• **Work request**
Please state how many lines in the records below contain the word "Distributed"; the answer should be a number and nothing else.

• **Available records**
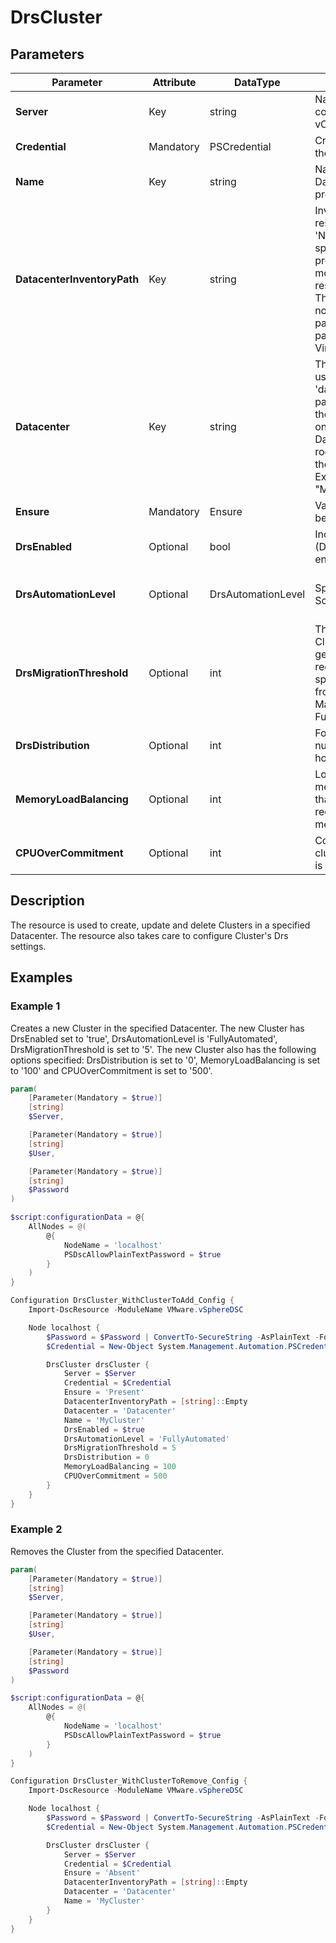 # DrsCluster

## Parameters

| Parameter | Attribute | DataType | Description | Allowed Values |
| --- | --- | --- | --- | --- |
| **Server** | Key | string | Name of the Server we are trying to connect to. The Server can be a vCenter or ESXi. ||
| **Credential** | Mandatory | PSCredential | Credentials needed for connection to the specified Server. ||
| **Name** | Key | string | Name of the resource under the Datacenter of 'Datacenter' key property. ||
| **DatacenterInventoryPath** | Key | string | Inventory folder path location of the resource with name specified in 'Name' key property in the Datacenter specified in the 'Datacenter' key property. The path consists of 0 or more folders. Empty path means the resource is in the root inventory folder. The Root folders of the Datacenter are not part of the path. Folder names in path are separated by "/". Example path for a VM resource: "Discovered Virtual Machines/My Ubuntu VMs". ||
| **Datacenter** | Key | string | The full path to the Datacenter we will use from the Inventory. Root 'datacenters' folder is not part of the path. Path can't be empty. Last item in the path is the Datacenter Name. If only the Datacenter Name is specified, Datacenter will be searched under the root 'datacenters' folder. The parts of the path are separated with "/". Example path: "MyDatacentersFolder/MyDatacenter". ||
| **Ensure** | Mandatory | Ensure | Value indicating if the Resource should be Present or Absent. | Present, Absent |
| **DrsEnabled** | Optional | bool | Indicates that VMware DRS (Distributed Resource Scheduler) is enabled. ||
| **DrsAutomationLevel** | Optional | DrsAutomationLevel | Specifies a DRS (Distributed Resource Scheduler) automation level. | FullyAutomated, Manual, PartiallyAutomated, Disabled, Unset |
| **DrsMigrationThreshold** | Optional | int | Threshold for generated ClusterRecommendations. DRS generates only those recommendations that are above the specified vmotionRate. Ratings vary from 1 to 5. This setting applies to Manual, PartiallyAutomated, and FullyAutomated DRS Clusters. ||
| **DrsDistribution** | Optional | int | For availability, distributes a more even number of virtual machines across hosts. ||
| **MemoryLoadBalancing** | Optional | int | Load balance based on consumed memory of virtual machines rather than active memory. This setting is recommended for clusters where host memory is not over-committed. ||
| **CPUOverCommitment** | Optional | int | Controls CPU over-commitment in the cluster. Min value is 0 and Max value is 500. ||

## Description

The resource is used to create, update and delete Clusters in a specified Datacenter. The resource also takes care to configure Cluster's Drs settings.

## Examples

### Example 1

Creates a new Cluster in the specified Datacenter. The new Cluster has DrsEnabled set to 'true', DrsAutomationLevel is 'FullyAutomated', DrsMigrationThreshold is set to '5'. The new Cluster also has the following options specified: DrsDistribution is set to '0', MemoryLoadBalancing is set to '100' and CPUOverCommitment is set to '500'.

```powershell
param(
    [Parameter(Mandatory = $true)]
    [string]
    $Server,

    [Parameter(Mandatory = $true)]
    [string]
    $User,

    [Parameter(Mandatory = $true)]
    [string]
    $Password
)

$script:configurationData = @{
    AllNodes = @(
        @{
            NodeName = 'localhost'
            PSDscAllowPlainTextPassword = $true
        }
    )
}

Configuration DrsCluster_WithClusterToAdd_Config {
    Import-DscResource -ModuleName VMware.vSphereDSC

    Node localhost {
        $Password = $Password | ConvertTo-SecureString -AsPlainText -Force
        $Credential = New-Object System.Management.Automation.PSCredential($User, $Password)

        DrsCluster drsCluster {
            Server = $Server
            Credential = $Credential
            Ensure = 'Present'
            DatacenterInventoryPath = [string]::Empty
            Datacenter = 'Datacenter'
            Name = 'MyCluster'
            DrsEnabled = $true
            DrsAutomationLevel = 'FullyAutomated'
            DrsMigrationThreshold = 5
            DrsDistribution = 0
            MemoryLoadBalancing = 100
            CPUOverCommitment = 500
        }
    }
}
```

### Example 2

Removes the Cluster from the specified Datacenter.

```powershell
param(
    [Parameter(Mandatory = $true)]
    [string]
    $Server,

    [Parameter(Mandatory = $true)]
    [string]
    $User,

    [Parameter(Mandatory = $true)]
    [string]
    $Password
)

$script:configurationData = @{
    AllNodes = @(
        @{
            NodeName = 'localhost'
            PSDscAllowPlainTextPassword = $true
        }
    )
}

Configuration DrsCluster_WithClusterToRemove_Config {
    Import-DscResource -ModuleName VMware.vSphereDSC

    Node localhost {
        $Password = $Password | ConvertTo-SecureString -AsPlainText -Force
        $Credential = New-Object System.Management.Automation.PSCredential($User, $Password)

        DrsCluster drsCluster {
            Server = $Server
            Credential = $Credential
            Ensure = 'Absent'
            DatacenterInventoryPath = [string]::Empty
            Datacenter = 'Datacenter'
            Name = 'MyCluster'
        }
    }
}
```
--
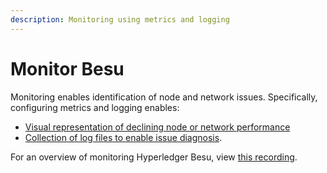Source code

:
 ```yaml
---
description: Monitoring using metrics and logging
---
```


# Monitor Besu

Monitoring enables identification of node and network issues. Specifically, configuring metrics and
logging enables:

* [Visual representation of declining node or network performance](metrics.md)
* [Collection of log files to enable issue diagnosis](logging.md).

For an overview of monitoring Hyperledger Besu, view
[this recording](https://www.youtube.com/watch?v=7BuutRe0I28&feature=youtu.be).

• **Solved exercise**
2